Collected data:
★ ★ ★ ★

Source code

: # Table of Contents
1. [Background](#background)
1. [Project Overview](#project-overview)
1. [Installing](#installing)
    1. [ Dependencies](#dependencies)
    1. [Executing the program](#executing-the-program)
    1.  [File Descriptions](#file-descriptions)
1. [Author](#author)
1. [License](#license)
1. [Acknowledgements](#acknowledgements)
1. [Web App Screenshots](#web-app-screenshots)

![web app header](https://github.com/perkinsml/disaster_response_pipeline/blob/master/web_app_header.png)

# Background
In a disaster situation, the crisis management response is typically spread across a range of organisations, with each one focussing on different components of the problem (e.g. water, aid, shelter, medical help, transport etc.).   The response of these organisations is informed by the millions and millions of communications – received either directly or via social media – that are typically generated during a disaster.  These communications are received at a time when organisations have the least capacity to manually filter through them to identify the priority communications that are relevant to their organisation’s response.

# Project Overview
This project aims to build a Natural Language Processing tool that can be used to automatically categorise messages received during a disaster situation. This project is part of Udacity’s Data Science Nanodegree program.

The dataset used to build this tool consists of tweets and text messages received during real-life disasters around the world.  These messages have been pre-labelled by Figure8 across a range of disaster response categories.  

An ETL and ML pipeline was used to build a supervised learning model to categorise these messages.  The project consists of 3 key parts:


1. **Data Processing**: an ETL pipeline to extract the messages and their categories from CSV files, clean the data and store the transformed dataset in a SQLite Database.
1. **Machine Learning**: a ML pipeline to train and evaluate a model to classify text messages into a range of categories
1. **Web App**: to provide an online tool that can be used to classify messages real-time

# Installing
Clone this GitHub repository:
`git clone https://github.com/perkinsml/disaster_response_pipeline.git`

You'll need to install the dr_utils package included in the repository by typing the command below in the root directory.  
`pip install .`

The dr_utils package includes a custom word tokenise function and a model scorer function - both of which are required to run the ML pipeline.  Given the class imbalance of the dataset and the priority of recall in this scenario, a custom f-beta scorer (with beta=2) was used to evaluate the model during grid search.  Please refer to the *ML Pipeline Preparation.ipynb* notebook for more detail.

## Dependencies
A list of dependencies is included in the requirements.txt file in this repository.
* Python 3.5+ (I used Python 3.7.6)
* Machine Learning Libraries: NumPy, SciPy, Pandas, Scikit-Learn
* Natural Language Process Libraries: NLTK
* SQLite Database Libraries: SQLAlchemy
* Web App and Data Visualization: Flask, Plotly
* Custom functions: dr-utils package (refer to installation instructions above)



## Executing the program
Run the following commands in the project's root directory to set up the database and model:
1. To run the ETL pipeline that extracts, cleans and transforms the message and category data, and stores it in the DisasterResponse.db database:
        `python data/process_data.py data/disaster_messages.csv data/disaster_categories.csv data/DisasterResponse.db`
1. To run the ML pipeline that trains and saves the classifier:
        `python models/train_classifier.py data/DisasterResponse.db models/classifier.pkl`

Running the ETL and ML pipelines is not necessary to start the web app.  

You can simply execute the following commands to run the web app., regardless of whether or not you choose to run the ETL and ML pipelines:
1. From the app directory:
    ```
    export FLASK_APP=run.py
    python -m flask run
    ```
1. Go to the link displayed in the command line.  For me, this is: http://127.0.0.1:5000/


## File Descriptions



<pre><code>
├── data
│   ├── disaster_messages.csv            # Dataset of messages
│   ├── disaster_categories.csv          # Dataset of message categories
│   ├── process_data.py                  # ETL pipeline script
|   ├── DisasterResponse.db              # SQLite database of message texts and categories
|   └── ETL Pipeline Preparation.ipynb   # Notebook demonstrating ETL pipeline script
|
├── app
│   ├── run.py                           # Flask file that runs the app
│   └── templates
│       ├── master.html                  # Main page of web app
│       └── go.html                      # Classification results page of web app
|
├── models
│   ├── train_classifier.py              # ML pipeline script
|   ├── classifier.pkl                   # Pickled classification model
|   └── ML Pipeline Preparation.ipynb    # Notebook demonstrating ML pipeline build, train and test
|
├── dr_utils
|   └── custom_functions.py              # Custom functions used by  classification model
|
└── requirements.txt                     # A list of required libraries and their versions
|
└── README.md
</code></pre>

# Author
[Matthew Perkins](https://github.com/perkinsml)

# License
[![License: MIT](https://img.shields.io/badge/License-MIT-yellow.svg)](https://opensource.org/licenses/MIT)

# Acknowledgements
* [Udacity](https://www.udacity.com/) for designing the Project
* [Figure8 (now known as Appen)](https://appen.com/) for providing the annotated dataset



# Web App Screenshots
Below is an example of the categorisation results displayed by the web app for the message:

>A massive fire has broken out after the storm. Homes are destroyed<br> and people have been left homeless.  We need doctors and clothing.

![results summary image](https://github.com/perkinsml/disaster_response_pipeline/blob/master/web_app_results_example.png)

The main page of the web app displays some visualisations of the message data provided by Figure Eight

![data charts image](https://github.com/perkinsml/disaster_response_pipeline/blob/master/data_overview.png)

★ ★ ★ ★

- WORK ITEM: What is needed is a verbatim copy of the data, complete from first line to last.

- SOLUTION FOR THIS TASK:
Source code

: # Table of Contents
1. [Background](#background)
1. [Project Overview](#project-overview)
1. [Installing](#installing)
    1. [ Dependencies](#dependencies)
    1. [Executing the program](#executing-the-program)
    1.  [File Descriptions](#file-descriptions)
1. [Author](#author)
1. [License](#license)
1. [Acknowledgements](#acknowledgements)
1. [Web App Screenshots](#web-app-screenshots)

![web app header](https://github.com/perkinsml/disaster_response_pipeline/blob/master/web_app_header.png)

# Background
In a disaster situation, the crisis management response is typically spread across a range of organisations, with each one focussing on different components of the problem (e.g. water, aid, shelter, medical help, transport etc.).   The response of these organisations is informed by the millions and millions of communications – received either directly or via social media – that are typically generated during a disaster.  These communications are received at a time when organisations have the least capacity to manually filter through them to identify the priority communications that are relevant to their organisation’s response.

# Project Overview
This project aims to build a Natural Language Processing tool that can be used to automatically categorise messages received during a disaster situation. This project is part of Udacity’s Data Science Nanodegree program.

The dataset used to build this tool consists of tweets and text messages received during real-life disasters around the world.  These messages have been pre-labelled by Figure8 across a range of disaster response categories.  

An ETL and ML pipeline was used to build a supervised learning model to categorise these messages.  The project consists of 3 key parts:


1. **Data Processing**: an ETL pipeline to extract the messages and their categories from CSV files, clean the data and store the transformed dataset in a SQLite Database.
1. **Machine Learning**: a ML pipeline to train and evaluate a model to classify text messages into a range of categories
1. **Web App**: to provide an online tool that can be used to classify messages real-time

# Installing
Clone this GitHub repository:
`git clone https://github.com/perkinsml/disaster_response_pipeline.git`

You'll need to install the dr_utils package included in the repository by typing the command below in the root directory.  
`pip install .`

The dr_utils package includes a custom word tokenise function and a model scorer function - both of which are required to run the ML pipeline.  Given the class imbalance of the dataset and the priority of recall in this scenario, a custom f-beta scorer (with beta=2) was used to evaluate the model during grid search.  Please refer to the *ML Pipeline Preparation.ipynb* notebook for more detail.

## Dependencies
A list of dependencies is included in the requirements.txt file in this repository.
* Python 3.5+ (I used Python 3.7.6)
* Machine Learning Libraries: NumPy, SciPy, Pandas, Scikit-Learn
* Natural Language Process Libraries: NLTK
* SQLite Database Libraries: SQLAlchemy
* Web App and Data Visualization: Flask, Plotly
* Custom functions: dr-utils package (refer to installation instructions above)



## Executing the program
Run the following commands in the project's root directory to set up the database and model:
1. To run the ETL pipeline that extracts, cleans and transforms the message and category data, and stores it in the DisasterResponse.db database:
        `python data/process_data.py data/disaster_messages.csv data/disaster_categories.csv data/DisasterResponse.db`
1. To run the ML pipeline that trains and saves the classifier:
        `python models/train_classifier.py data/DisasterResponse.db models/classifier.pkl`

Running the ETL and ML pipelines is not necessary to start the web app.  

You can simply execute the following commands to run the web app., regardless of whether or not you choose to run the ETL and ML pipelines:
1. From the app directory:
    ```
    export FLASK_APP=run.py
    python -m flask run
    ```
1. Go to the link displayed in the command line.  For me, this is: http://127.0.0.1:5000/


## File Descriptions



<pre><code>
├── data
│   ├── disaster_messages.csv            # Dataset of messages
│   ├── disaster_categories.csv          # Dataset of message categories
│   ├── process_data.py                  # ETL pipeline script
|   ├── DisasterResponse.db              # SQLite database of message texts and categories
|   └── ETL Pipeline Preparation.ipynb   # Notebook demonstrating ETL pipeline script
|
├── app
│   ├── run.py                           # Flask file that runs the app
│   └── templates
│       ├── master.html                  # Main page of web app
│       └── go.html                      # Classification results page of web app
|
├── models
│   ├── train_classifier.py              # ML pipeline script
|   ├── classifier.pkl                   # Pickled classification model
|   └── ML Pipeline Preparation.ipynb    # Notebook demonstrating ML pipeline build, train and test
|
├── dr_utils
|   └── custom_functions.py              # Custom functions used by  classification model
|
└── requirements.txt                     # A list of required libraries and their versions
|
└── README.md
</code></pre>

# Author
[Matthew Perkins](https://github.com/perkinsml)

# License
[![License: MIT](https://img.shields.io/badge/License-MIT-yellow.svg)](https://opensource.org/licenses/MIT)

# Acknowledgements
* [Udacity](https://www.udacity.com/) for designing the Project
* [Figure8 (now known as Appen)](https://appen.com/) for providing the annotated dataset



# Web App Screenshots
Below is an example of the categorisation results displayed by the web app for the message:

>A massive fire has broken out after the storm. Homes are destroyed<br> and people have been left homeless.  We need doctors and clothing.

![results summary image](https://github.com/perkinsml/disaster_response_pipeline/blob/master/web_app_results_example.png)

The main page of the web app displays some visualisations of the message data provided by Figure Eight

![data charts image](https://github.com/perkinsml/disaster_response_pipeline/blob/master/data_overview.png)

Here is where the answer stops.